Hi Sjors,
Yes it is.
with kind regards
Mani.
On 2014-04-01 13:32, Sjors Scheres wrote:
> Hi Mani,
> Sounds like you filled your disc with the temporary files that are
> written out at the end of each iteration.
> HTH, S
>
> On 04/01/2014 12:16 PM, Manikandan KARUPPASAMY wrote:
>> Hi all,
>>
>> We are getting the following error during relion_auto_refine run. It
>> happens only after 8th iteration.
>>
>> The command used:
>> $ mpirun -np 188 -machinefile /user/mbotte/.openmpi-farm-hostfile
>> `which relion_refine_mpi` --o Refine3D/140312_2/run1 --i
>> relion/140303_input/all_images_ori.star --particle_diameter 180
>> --angpix 1.36 --ref relion/Refine3D/140305/run1_class001.mrc
>> --flatten_solvent --sym C1 --oversampling 1 --auto_refine
>> --split_random_halves --low_resol_join_halves 40 --healpix_order 3
>> --offset_range 10 --offset_step 2 --auto_local_healpix_order 5 --norm
>> --scale --j 1
>>
>> -------------------
>> Expectation iteration 8
>> 28.61/28.61 hrs
>> ............................................................~~(,_,">
>> MultidimArray::write: File Refine3D/140312_2/run1_rank000187.tmp
>> cannot be opened for output
>> File: ./src/multidim_array.h line: 3945
>>
>> --------------------------------------------------------------------------
>>
>> MPI_ABORT was invoked on rank 187 in communicator MPI_COMM_WORLD
>> with errorcode 1.
>>
>> NOTE: invoking MPI_ABORT causes Open MPI to kill all MPI processes.

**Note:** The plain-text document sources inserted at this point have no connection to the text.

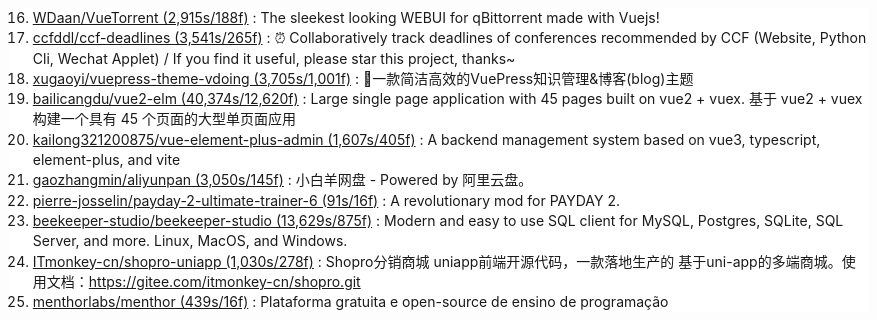 16. [WDaan/VueTorrent (2,915s/188f)](https://github.com/WDaan/VueTorrent) : The sleekest looking WEBUI for qBittorrent made with Vuejs!
17. [ccfddl/ccf-deadlines (3,541s/265f)](https://github.com/ccfddl/ccf-deadlines) : ⏰ Collaboratively track deadlines of conferences recommended by CCF (Website, Python Cli, Wechat Applet) / If you find it useful, please star this project, thanks~
18. [xugaoyi/vuepress-theme-vdoing (3,705s/1,001f)](https://github.com/xugaoyi/vuepress-theme-vdoing) : 🚀一款简洁高效的VuePress知识管理&博客(blog)主题
19. [bailicangdu/vue2-elm (40,374s/12,620f)](https://github.com/bailicangdu/vue2-elm) : Large single page application with 45 pages built on vue2 + vuex. 基于 vue2 + vuex 构建一个具有 45 个页面的大型单页面应用
20. [kailong321200875/vue-element-plus-admin (1,607s/405f)](https://github.com/kailong321200875/vue-element-plus-admin) : A backend management system based on vue3, typescript, element-plus, and vite
21. [gaozhangmin/aliyunpan (3,050s/145f)](https://github.com/gaozhangmin/aliyunpan) : 小白羊网盘 - Powered by 阿里云盘。
22. [pierre-josselin/payday-2-ultimate-trainer-6 (91s/16f)](https://github.com/pierre-josselin/payday-2-ultimate-trainer-6) : A revolutionary mod for PAYDAY 2.
23. [beekeeper-studio/beekeeper-studio (13,629s/875f)](https://github.com/beekeeper-studio/beekeeper-studio) : Modern and easy to use SQL client for MySQL, Postgres, SQLite, SQL Server, and more. Linux, MacOS, and Windows.
24. [ITmonkey-cn/shopro-uniapp (1,030s/278f)](https://github.com/ITmonkey-cn/shopro-uniapp) : Shopro分销商城 uniapp前端开源代码，一款落地生产的 基于uni-app的多端商城。使用文档：https://gitee.com/itmonkey-cn/shopro.git
25. [menthorlabs/menthor (439s/16f)](https://github.com/menthorlabs/menthor) : Plataforma gratuita e open-source de ensino de programação

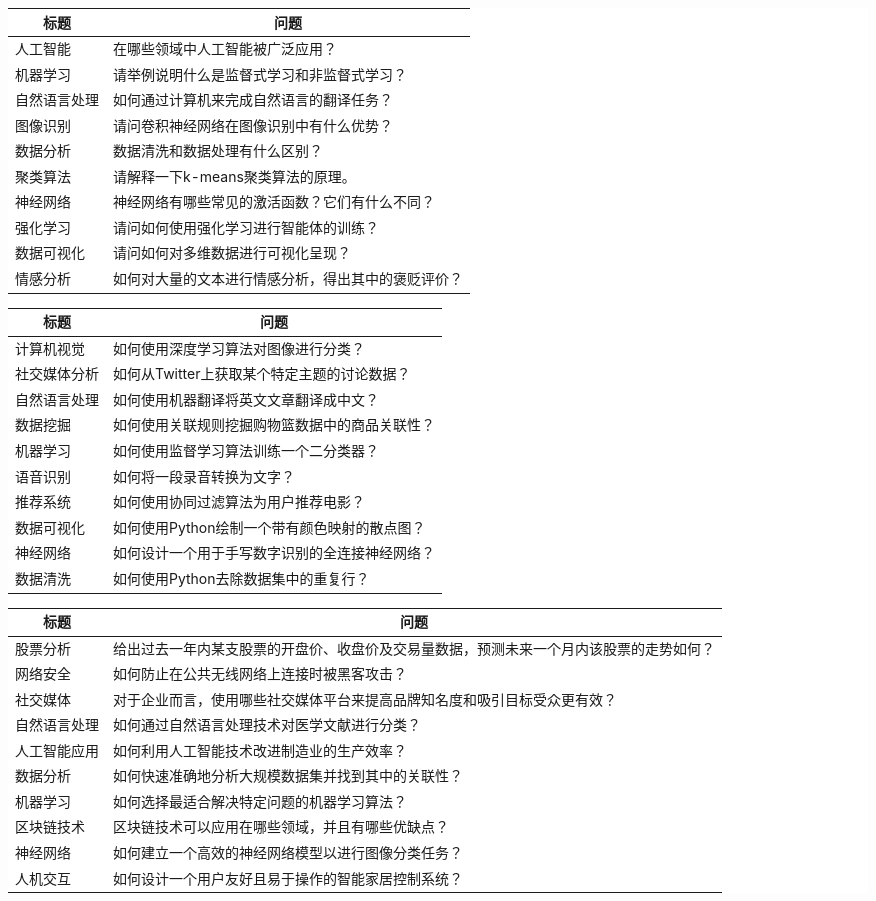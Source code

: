 | 标题 | 问题 |
| --- | --- |
| 人工智能 | 在哪些领域中人工智能被广泛应用？ |
| 机器学习 | 请举例说明什么是监督式学习和非监督式学习？ |
| 自然语言处理 | 如何通过计算机来完成自然语言的翻译任务？ |
| 图像识别 | 请问卷积神经网络在图像识别中有什么优势？ |
| 数据分析 | 数据清洗和数据处理有什么区别？ |
| 聚类算法 | 请解释一下k-means聚类算法的原理。 |
| 神经网络 | 神经网络有哪些常见的激活函数？它们有什么不同？ |
| 强化学习 | 请问如何使用强化学习进行智能体的训练？ |
| 数据可视化 | 请问如何对多维数据进行可视化呈现？ |
| 情感分析 | 如何对大量的文本进行情感分析，得出其中的褒贬评价？ |

|标题|问题|
|----|----|
|计算机视觉|如何使用深度学习算法对图像进行分类？|
|社交媒体分析|如何从Twitter上获取某个特定主题的讨论数据？|
|自然语言处理|如何使用机器翻译将英文文章翻译成中文？|
|数据挖掘|如何使用关联规则挖掘购物篮数据中的商品关联性？|
|机器学习|如何使用监督学习算法训练一个二分类器？|
|语音识别|如何将一段录音转换为文字？|
|推荐系统|如何使用协同过滤算法为用户推荐电影？|
|数据可视化|如何使用Python绘制一个带有颜色映射的散点图？|
|神经网络|如何设计一个用于手写数字识别的全连接神经网络？|
|数据清洗|如何使用Python去除数据集中的重复行？|

| 标题 | 问题 |
| --- | --- |
| 股票分析 | 给出过去一年内某支股票的开盘价、收盘价及交易量数据，预测未来一个月内该股票的走势如何？ |
| 网络安全 | 如何防止在公共无线网络上连接时被黑客攻击？ |
| 社交媒体 | 对于企业而言，使用哪些社交媒体平台来提高品牌知名度和吸引目标受众更有效？ |
| 自然语言处理 | 如何通过自然语言处理技术对医学文献进行分类？ |
| 人工智能应用 | 如何利用人工智能技术改进制造业的生产效率？ |
| 数据分析 | 如何快速准确地分析大规模数据集并找到其中的关联性？ |
| 机器学习 | 如何选择最适合解决特定问题的机器学习算法？ |
| 区块链技术 | 区块链技术可以应用在哪些领域，并且有哪些优缺点？ |
| 神经网络 | 如何建立一个高效的神经网络模型以进行图像分类任务？ |
| 人机交互 | 如何设计一个用户友好且易于操作的智能家居控制系统？ |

>> You may or may not see output from other processes, depending on
>> exactly when Open MPI kills them.
>>
>> --------------------------------------------------------------------------
>>
>>
>> [sky50][[24417,1],123][../../../../../../ompi/mca/btl/tcp/btl_tcp_frag.c:216:mca_btl_tcp_frag_recv]
>> mca_btl_tcp_frag_recv: readv failed: Connection reset by peer (104)
>>
>> [sky57][[24417,1],171][../../../../../../ompi/mca/btl/tcp/btl_tcp_frag.c:216:mca_btl_tcp_frag_recv]
>> mca_btl_tcp_frag_recv: readv failed: Connection reset by peer (104)
>>
>> [sky56][[24417,1],155][../../../../../../ompi/mca/btl/tcp/btl_tcp_frag.c:216:mca_btl_tcp_frag_recv]
>> mca_btl_tcp_frag_recv: readv failed: Connection reset by peer (104)
>>
>> --------------------------------------------------------------------------
>>
>> mpirun has exited due to process rank 187 with PID 11357 on
>> node sky58 exiting without calling "finalize". This may
>> have caused other processes in the application to be
>> terminated by signals sent by mpirun (as reported here).
>>
>> --------------------------------------------------------------------------
>>
>> ---------------------
>>
>> Please help us to fix this.
>>
>> with kind regards
>>
>> Mani.
|